§ ACTIVITY:
Below are the records. List every line holding the word "solve".

§ Records from a data source:
━━━━━━━━━━━━━━━━━━━━
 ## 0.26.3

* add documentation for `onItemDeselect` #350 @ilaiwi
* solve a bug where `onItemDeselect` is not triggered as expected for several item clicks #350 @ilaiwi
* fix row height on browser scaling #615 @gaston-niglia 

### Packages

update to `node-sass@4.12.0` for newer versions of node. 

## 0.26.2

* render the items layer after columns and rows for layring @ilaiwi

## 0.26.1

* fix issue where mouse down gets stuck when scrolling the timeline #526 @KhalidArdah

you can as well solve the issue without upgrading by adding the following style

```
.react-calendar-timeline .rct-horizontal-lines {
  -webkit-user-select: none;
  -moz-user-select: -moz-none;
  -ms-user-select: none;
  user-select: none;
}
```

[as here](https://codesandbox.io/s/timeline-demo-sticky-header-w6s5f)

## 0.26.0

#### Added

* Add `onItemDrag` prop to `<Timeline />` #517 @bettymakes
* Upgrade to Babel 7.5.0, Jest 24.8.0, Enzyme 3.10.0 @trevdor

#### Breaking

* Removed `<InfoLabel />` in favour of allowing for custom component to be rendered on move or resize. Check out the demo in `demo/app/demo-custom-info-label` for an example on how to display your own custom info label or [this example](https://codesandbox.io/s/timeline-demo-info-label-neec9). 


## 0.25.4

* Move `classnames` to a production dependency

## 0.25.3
━━━━━━━━━━━━━━━━━━━━
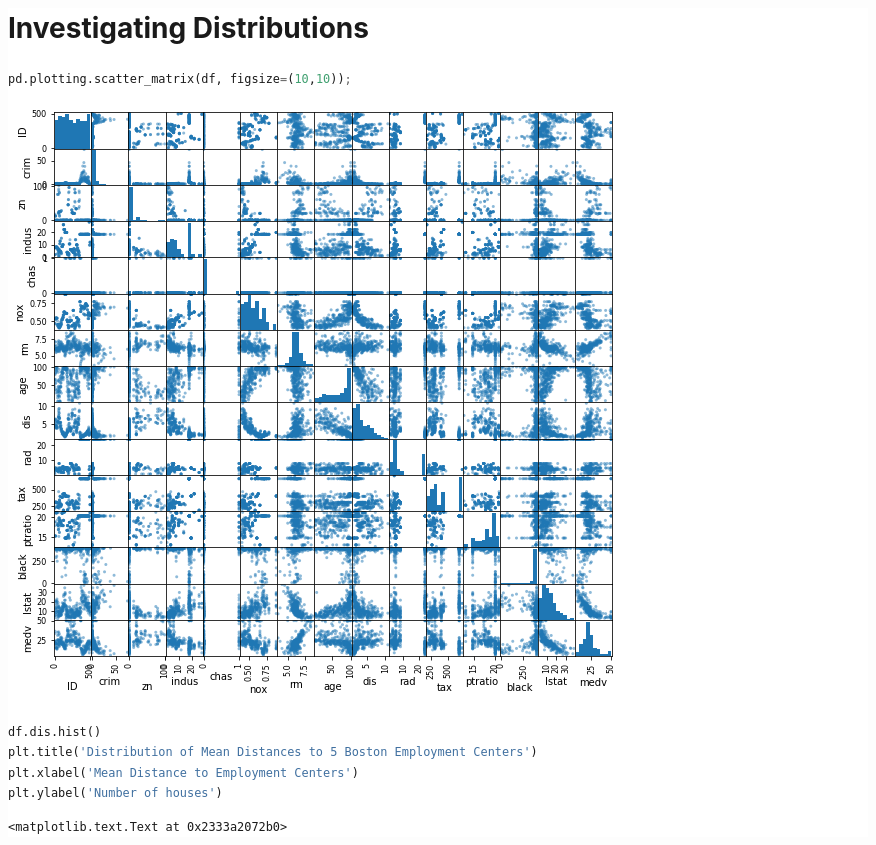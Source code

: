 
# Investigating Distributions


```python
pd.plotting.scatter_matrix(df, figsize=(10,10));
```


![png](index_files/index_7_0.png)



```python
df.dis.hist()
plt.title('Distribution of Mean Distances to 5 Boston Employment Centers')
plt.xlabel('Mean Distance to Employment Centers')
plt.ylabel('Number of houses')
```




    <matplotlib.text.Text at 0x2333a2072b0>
━━━━━━━━━━━━━━━━━━━━
§ SOLUTION FOR THIS TASK:
* solve a bug where `onItemDeselect` is not triggered as expected for several item clicks #350 @ilaiwi
you can as well solve the issue without upgrading by adding the following style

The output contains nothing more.